→ **The task**:
When the line containing "在图中，我们的三个形状是完整" is found in the data below, copy it and each line after it through the line containing "这个想法很有趣，因为你之前的", exactly and with no others.

Segment Start: Data for review

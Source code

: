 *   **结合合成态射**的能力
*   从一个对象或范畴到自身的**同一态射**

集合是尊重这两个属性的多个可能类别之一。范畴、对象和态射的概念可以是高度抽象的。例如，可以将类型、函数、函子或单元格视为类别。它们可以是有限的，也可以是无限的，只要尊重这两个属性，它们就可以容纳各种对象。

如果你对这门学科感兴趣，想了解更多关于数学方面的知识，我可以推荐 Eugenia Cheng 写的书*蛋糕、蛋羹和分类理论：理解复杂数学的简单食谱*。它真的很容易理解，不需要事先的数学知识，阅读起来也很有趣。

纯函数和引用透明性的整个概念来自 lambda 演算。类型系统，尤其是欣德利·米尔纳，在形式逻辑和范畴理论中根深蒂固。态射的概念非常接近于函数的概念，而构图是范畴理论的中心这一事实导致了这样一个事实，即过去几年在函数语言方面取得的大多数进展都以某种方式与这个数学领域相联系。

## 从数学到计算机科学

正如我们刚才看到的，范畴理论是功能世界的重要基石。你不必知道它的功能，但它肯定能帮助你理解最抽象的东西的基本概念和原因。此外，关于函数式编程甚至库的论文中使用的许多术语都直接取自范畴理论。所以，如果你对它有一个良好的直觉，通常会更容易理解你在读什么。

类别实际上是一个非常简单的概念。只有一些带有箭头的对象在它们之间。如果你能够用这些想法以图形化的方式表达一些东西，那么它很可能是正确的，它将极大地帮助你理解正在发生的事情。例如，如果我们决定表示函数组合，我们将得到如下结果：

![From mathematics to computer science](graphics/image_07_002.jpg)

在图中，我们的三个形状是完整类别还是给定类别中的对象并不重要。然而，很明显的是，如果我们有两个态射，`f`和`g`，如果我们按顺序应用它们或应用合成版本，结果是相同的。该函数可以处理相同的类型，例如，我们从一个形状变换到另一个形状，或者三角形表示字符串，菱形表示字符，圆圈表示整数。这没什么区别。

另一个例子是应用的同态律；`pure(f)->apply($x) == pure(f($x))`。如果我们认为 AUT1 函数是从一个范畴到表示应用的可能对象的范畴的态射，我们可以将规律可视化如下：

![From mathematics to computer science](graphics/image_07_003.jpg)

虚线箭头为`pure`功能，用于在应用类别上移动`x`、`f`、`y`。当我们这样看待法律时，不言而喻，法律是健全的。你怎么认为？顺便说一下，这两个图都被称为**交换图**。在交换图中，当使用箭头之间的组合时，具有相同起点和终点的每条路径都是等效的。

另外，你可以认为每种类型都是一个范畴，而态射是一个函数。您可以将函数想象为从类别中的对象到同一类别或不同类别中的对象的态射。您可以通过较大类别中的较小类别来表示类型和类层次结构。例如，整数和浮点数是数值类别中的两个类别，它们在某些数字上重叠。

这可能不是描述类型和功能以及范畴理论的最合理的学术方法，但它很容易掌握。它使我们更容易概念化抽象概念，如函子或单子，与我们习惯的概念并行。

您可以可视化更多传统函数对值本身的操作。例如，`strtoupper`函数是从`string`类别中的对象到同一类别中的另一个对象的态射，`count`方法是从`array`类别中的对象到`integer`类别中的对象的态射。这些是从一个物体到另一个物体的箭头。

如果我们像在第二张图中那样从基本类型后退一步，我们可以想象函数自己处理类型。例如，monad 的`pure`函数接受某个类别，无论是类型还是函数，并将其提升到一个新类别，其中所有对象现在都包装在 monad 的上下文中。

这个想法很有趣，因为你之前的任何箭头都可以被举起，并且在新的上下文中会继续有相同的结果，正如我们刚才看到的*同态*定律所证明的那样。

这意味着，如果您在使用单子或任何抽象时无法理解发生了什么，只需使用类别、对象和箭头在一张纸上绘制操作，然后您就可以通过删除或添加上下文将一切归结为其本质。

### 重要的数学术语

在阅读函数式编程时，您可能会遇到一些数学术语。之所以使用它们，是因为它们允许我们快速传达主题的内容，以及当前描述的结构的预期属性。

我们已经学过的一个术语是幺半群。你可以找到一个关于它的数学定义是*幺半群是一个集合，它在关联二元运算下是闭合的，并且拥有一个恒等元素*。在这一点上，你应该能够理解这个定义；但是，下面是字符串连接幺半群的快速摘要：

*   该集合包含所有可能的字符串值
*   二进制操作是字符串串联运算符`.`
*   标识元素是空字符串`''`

Segment End: Data for review
Segment Start: Data for review

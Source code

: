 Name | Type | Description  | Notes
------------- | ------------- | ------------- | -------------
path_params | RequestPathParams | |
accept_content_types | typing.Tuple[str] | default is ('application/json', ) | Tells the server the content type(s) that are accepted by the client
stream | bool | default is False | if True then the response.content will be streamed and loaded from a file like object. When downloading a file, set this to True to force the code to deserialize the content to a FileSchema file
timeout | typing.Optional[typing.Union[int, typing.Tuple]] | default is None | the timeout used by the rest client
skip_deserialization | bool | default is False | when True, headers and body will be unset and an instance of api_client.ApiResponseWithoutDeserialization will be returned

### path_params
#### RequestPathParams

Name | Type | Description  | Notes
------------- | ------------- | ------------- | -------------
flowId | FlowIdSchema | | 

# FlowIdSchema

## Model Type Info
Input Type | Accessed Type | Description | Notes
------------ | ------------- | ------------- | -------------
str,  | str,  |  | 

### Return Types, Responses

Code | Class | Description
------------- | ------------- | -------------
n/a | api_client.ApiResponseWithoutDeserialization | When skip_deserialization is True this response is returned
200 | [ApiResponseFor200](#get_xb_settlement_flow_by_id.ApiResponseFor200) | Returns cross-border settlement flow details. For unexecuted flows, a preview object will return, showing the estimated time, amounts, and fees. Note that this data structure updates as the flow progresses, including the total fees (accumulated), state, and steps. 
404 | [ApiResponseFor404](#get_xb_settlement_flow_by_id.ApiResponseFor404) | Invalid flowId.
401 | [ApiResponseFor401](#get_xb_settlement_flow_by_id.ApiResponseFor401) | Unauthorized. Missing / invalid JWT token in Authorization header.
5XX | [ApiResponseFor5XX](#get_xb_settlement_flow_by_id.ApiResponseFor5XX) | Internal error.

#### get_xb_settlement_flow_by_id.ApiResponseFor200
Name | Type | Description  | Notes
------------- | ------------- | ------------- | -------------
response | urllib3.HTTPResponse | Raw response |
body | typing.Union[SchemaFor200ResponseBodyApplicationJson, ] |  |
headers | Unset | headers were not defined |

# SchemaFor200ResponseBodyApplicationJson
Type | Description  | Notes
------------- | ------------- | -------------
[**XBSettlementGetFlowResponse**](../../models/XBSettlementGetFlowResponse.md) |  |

Segment End: Data for review

→ **Solution to this exercise**:
在图中，我们的三个形状是完整类别还是给定类别中的对象并不重要。然而，很明显的是，如果我们有两个态射，`f`和`g`，如果我们按顺序应用它们或应用合成版本，结果是相同的。该函数可以处理相同的类型，例如，我们从一个形状变换到另一个形状，或者三角形表示字符串，菱形表示字符，圆圈表示整数。这没什么区别。

另一个例子是应用的同态律；`pure(f)->apply($x) == pure(f($x))`。如果我们认为 AUT1 函数是从一个范畴到表示应用的可能对象的范畴的态射，我们可以将规律可视化如下：

![From mathematics to computer science](graphics/image_07_003.jpg)

虚线箭头为`pure`功能，用于在应用类别上移动`x`、`f`、`y`。当我们这样看待法律时，不言而喻，法律是健全的。你怎么认为？顺便说一下，这两个图都被称为**交换图**。在交换图中，当使用箭头之间的组合时，具有相同起点和终点的每条路径都是等效的。

另外，你可以认为每种类型都是一个范畴，而态射是一个函数。您可以将函数想象为从类别中的对象到同一类别或不同类别中的对象的态射。您可以通过较大类别中的较小类别来表示类型和类层次结构。例如，整数和浮点数是数值类别中的两个类别，它们在某些数字上重叠。

这可能不是描述类型和功能以及范畴理论的最合理的学术方法，但它很容易掌握。它使我们更容易概念化抽象概念，如函子或单子，与我们习惯的概念并行。

您可以可视化更多传统函数对值本身的操作。例如，`strtoupper`函数是从`string`类别中的对象到同一类别中的另一个对象的态射，`count`方法是从`array`类别中的对象到`integer`类别中的对象的态射。这些是从一个物体到另一个物体的箭头。

如果我们像在第二张图中那样从基本类型后退一步，我们可以想象函数自己处理类型。例如，monad 的`pure`函数接受某个类别，无论是类型还是函数，并将其提升到一个新类别，其中所有对象现在都包装在 monad 的上下文中。

这个想法很有趣，因为你之前的任何箭头都可以被举起，并且在新的上下文中会继续有相同的结果，正如我们刚才看到的*同态*定律所证明的那样。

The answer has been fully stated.